One tends to think that Grace Jones arrived fully formed on her 1980 album Warm Leatherette and that her three albums of high-octane disco between 1977 and 1979 were no more than a little light candy. Be prepared to be surprised. These are the records that first made her name, stepping out from the pages of Vogue and straight into the studio, bringing the glamour and pizzazz of a New York fresh from celebrating the American bicentennial; records of joy, hope and freedom; gay, straight, black, white, working class and rich gathering on the sacred space of the metropolitan dance floor.
Grace Jones was a pivotal figure on the New York disco scene; regularly singing at Carmen D’Alessio’s Thousand And One Nights at the Enchanted Garden, out in Queens, very much the precursor to Studio 54. To further stress her importance, it was her party at Studio 54 on New Year’s Eve 1977 to which Bernard Edwards and Nile Rodgers from CHIC were denied entry, leaving them to go into the night and write ‘Le Freak’. “Grace Jones came in naked,” Chris Sullivan, a doorman at the club recalled. “Quite a few times. Probably more than she should have.”

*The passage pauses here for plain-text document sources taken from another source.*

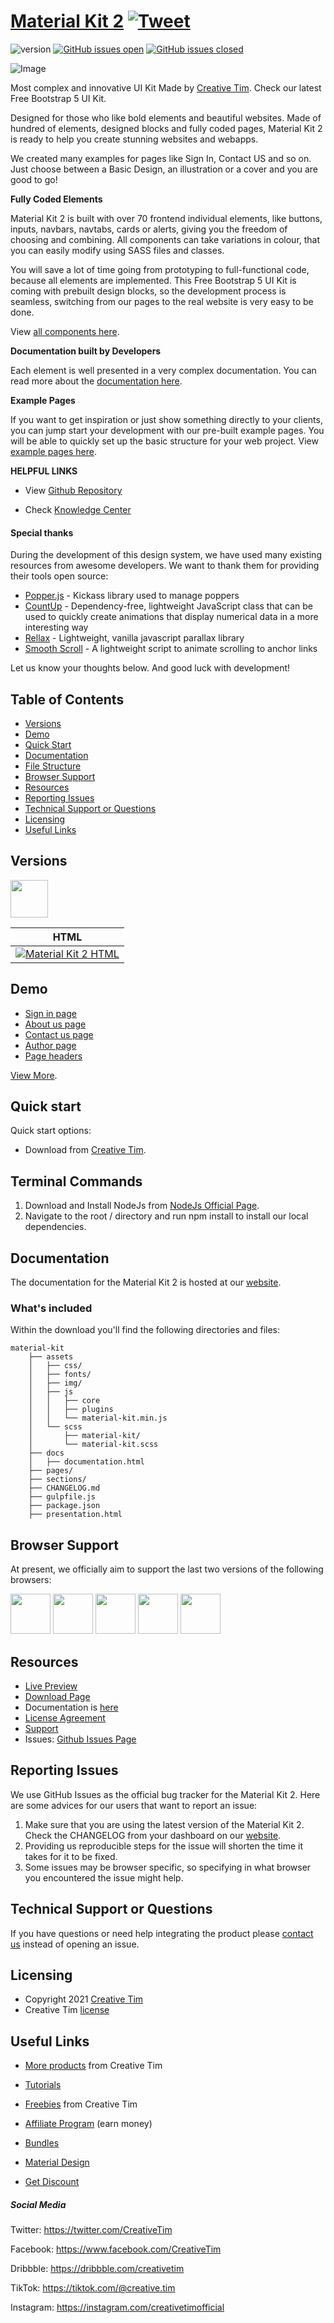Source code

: # [Material Kit 2](http://demos.creative-tim.com/material-kit/presentation?ref=readme-mk2) [![Tweet](https://img.shields.io/twitter/url/http/shields.io.svg?style=social&logo=twitter)](https://twitter.com/intent/tweet?url=https://www.creative-tim.com/product/material-kit&text=Check%20Material%20Kit%202%20made%20by%20@CreativeTim%20#webdesign%20#designSystem%20#uiKit%20#materialDesign%20#html%20https://www.creative-tim.com/product/material-kit)

![version](https://img.shields.io/badge/version-3.0.0-blue.svg) [![GitHub issues open](https://img.shields.io/github/issues/creativetimofficial/material-kit.svg?maxAge=2592000)](https://github.com/creativetimofficial/material-kit/issues?q=is%3Aopen+is%3Aissue) [![GitHub issues closed](https://img.shields.io/github/issues-closed-raw/creativetimofficial/material-kit.svg?maxAge=2592000)](https://github.com/creativetimofficial/material-kit/issues?q=is%3Aissue+is%3Aclosed)

![Image](https://raw.githubusercontent.com/creativetimofficial/public-assets/master/material-kit/material-kit.jpg)

Most complex and innovative UI Kit Made by [Creative Tim](https://creative-tim.com/). Check our latest Free Bootstrap 5 UI Kit.

Designed for those who like bold elements and beautiful websites. Made of hundred of elements, designed blocks and fully coded pages, Material Kit 2 is ready to help you create stunning websites and webapps.

We created many examples for pages like Sign In, Contact US and so on. Just choose between a Basic Design, an illustration or a cover and you are good to go!

**Fully Coded Elements**

Material Kit 2 is built with over 70 frontend individual elements, like buttons, inputs, navbars, navtabs, cards or alerts, giving you the freedom of choosing and combining. All components can take variations in colour, that you can easily modify using SASS files and classes.

You will save a lot of time going from prototyping to full-functional code, because all elements are implemented.
This Free Bootstrap 5 UI Kit is coming with prebuilt design blocks, so the development process is seamless,
switching from our pages to the real website is very easy to be done.

View [all components here](https://www.creative-tim.com/learning-lab/bootstrap/alerts/material-kit?ref=readme-mk2).

**Documentation built by Developers**

Each element is well presented in a very complex documentation.
You can read more about the <a href="https://www.creative-tim.com/learning-lab/bootstrap/overview/material-kit" target="_blank">documentation here</a>.

**Example Pages**

If you want to get inspiration or just show something directly to your clients,
you can jump start your development with our pre-built example pages. You will be able
to quickly set up the basic structure for your web project.
View <a href="https://demos.creative-tim.com/material-kit/pages/about-us.html" target="_blank">example pages here</a>.

**HELPFUL LINKS**

- View <a href="https://github.com/creativetimofficial/material-kit" target="_blank">Github Repository</a>

- Check <a href="https://www.creative-tim.com/knowledge-center" target="_blank">Knowledge Center</a>

#### Special thanks
During the development of this design system, we have used many existing resources from awesome developers. We want to thank them for providing their tools open source:
- [Popper.js](https://popper.js.org/) - Kickass library used to manage poppers
- [CountUp](https://inorganik.github.io/countUp.js/) - Dependency-free, lightweight JavaScript class that can be used to quickly create animations that display numerical data in a more interesting way
- [Rellax](https://dixonandmoe.com/rellax/) - Lightweight, vanilla javascript parallax library
- [Smooth Scroll](https://github.com/cferdinandi/smooth-scroll) - A lightweight script to animate scrolling to anchor links

Let us know your thoughts below. And good luck with development!

## Table of Contents

* [Versions](#versions)
* [Demo](#demo)
* [Quick Start](#quick-start)
* [Documentation](#documentation)
* [File Structure](#file-structure)
* [Browser Support](#browser-support)
* [Resources](#resources)
* [Reporting Issues](#reporting-issues)
* [Technical Support or Questions](#technical-support-or-questions)
* [Licensing](#licensing)
* [Useful Links](#useful-links)

## Versions

[<img src="https://s3.amazonaws.com/creativetim_bucket/github/html.png" width="60" height="60" />](https://www.creative-tim.com/product/material-kit?ref=readme-mk2)

| HTML |
| --- |
| [![Material Kit 2 HTML](https://raw.githubusercontent.com/creativetimofficial/public-assets/master/material-kit/material-kit.jpg)](http://demos.creative-tim.com/material-kit/presentation?ref=readme-mk2)

## Demo

- [Sign in page](https://demos.creative-tim.com/material-kit/pages/sign-in?ref=readme-mk2)
- [About us page](https://demos.creative-tim.com/material-kit/pages/about-us?ref=readme-mk2)
- [Contact us page](https://demos.creative-tim.com/material-kit/pages/contact-us?ref=readme-mk2)
- [Author page](https://demos.creative-tim.com/material-kit/pages/author?ref=readme-mk2)
- [Page headers](https://demos.creative-tim.com/material-kit/sections/page-sections/hero-sections?ref=readme-mk2)

[View More](https://demos.creative-tim.com/material-kit/presentation?ref=readme-mk2).

## Quick start

Quick start options:

- Download from [Creative Tim](https://www.creative-tim.com/product/material-kit?ref=readme-mk2).

## Terminal Commands

1. Download and Install NodeJs from [NodeJs Official Page](https://nodejs.org/en/download/).
2. Navigate to the root / directory and run npm install to install our local dependencies.

## Documentation
The documentation for the Material Kit 2 is hosted at our [website](https://www.creative-tim.com/learning-lab/bootstrap/overview/material-kit?ref=readme-mk2).

### What's included

Within the download you'll find the following directories and files:

```
material-kit
    ├── assets
    │   ├── css/
    │   ├── fonts/
    │   ├── img/
    │   ├── js
    │   │   ├── core
    │   │   ├── plugins
    │   │   └── material-kit.min.js
    │   └── scss
    │       ├── material-kit/
    │       └── material-kit.scss
    ├── docs
    │   ├── documentation.html
    ├── pages/
    ├── sections/
    ├── CHANGELOG.md
    ├── gulpfile.js
    ├── package.json
    ├── presentation.html
```

## Browser Support

At present, we officially aim to support the last two versions of the following browsers:

<img src="https://s3.amazonaws.com/creativetim_bucket/github/browser/chrome.png" width="64" height="64"> <img src="https://s3.amazonaws.com/creativetim_bucket/github/browser/firefox.png" width="64" height="64"> <img src="https://s3.amazonaws.com/creativetim_bucket/github/browser/edge.png" width="64" height="64"> <img src="https://s3.amazonaws.com/creativetim_bucket/github/browser/safari.png" width="64" height="64"> <img src="https://s3.amazonaws.com/creativetim_bucket/github/browser/opera.png" width="64" height="64">

## Resources
- [Live Preview](https://demos.creative-tim.com/material-kit/presentation?ref=readme-mk2)
- [Download Page](https://www.creative-tim.com/product/material-kit?ref=readme-mk2)
- Documentation is [here](https://www.creative-tim.com/learning-lab/bootstrap/overview/material-kit?ref=readme-mk2)
- [License Agreement](https://www.creative-tim.com/license?ref=readme-mk2)
- [Support](https://www.creative-tim.com/contact-us?ref=readme-mk2)
- Issues: [Github Issues Page](https://github.com/creativetimofficial/material-kit/issues)

## Reporting Issues
We use GitHub Issues as the official bug tracker for the Material Kit 2. Here are some advices for our users that want to report an issue:

1. Make sure that you are using the latest version of the Material Kit 2. Check the CHANGELOG from your dashboard on our [website](https://www.creative-tim.com/product/material-kit?ref=readme-mk2).
2. Providing us reproducible steps for the issue will shorten the time it takes for it to be fixed.
3. Some issues may be browser specific, so specifying in what browser you encountered the issue might help.

## Technical Support or Questions

If you have questions or need help integrating the product please [contact us](https://www.creative-tim.com/contact-us?ref=readme-mk2) instead of opening an issue.

## Licensing

- Copyright 2021 [Creative Tim](https://www.creative-tim.com?ref=readme-mk2)
- Creative Tim [license](https://www.creative-tim.com/license?ref=readme-mk2)

## Useful Links

- [More products](https://www.creative-tim.com/templates?ref=readme-mk2) from Creative Tim

- [Tutorials](https://www.youtube.com/channel/UCVyTG4sCw-rOvB9oHkzZD1w)

- [Freebies](https://www.creative-tim.com/bootstrap-themes/free?ref=readme-mk2) from Creative Tim

- [Affiliate Program](https://www.creative-tim.com/affiliates/new?ref=readme-mk2) (earn money)

- [Bundles](https://www.creative-tim.com/bundles?ref=readme-mk2)

- [Material Design](https://www.creative-tim.com/design-system/material?ref=readme-mk2)

- [Get Discount](https://www.creative-tim.com/coupon?ref=readme-mk2)

##### Social Media

Twitter: <https://twitter.com/CreativeTim>

Facebook: <https://www.facebook.com/CreativeTim>

Dribbble: <https://dribbble.com/creativetim>

TikTok: <https://tiktok.com/@creative.tim>

Instagram: <https://instagram.com/creativetimofficial>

Signed to Chris Blackwell’s Island Records, Jones’ three albums Portfolio, Fame and Muse were produced by none other than Tom Moulton, ‘the father of the disco mix,’ who earned his title by assembling the first continuous mix side of an album in 1974 with Gloria Gaynor’s Never Can Say Goodbye. After working with the Three Degrees, MFSB and Trammps, he was hot property, and Jones seemed a natural choice for him to work with.
Recorded at Sigma Sound, Philadelphia – the home of Philadelphia International Records and where David Bowie had cut Young Americans – these are three of the most disco sounding disco records of all time. The choice of material, and Jones’ unmistakable persona ensure that they are anything but mere confection. It’s also a celebration of the studio teams that were so prevalent in New York and Philadelphia in that era.
Portfolio is a perfect example of the album a top model from the Ford and Wilhelmina agencies at the zenith of 70s glamour could make. It opens with three show tunes (‘Send In the Clowns’, ‘What I Did For Love’ and ‘Tomorrow’) and then takes it further with one of Jones’ best known covers, Edith Piaf’s ‘La Vie En Rose.’
“You see, the whole disco thing is very visual and, as you know, theatrics and that whole visual thing is extremely important to me,” she said in 1978. This was clear from the striking sleeve designs by Interview Magazine designer Richard Bernstein on her early albums: stunning visuals would symbolize the rest of her career.
By the time of 1978’s Fame, her sound was becoming even more expansive, including her fabled club hit, ‘Do Or Die’. The final album included here, Muse, is a fascinating record and shows a possible direction that Jones’ could have pursued had she not taken the flight to Compass Point. It’s a more pared-down disco; arranged by Thor Baldursson, who had played on ‘I Feel Love’ while working with Giorgio Moroder. The album contained a suite of songs ‘Sinning’ – ‘Suffer – ‘Repentance’ – ‘Saved’ that pointed to something deeper and more mature. It was released in September 1979, two months after the fabled Disco Demolition Derby at Chicago’s Comiskey Park. As disco now sucked, it was time to move on
The Disco Years is a beguiling time capsule. Exciting, vibrant, camp, showy, it is the intro-to-coda of this early flowering of Grace Jones. It’s a look back to another time, one that seems much further removed than the constantly evolving modernism of her Compass Point trilogy. This is the music that established Jones; glossily theatrical, toughly camp party pieces with portentous overtones. This is a beautiful newly-remastered collection, bringing together the three albums and in-era mixes and instrumental versions.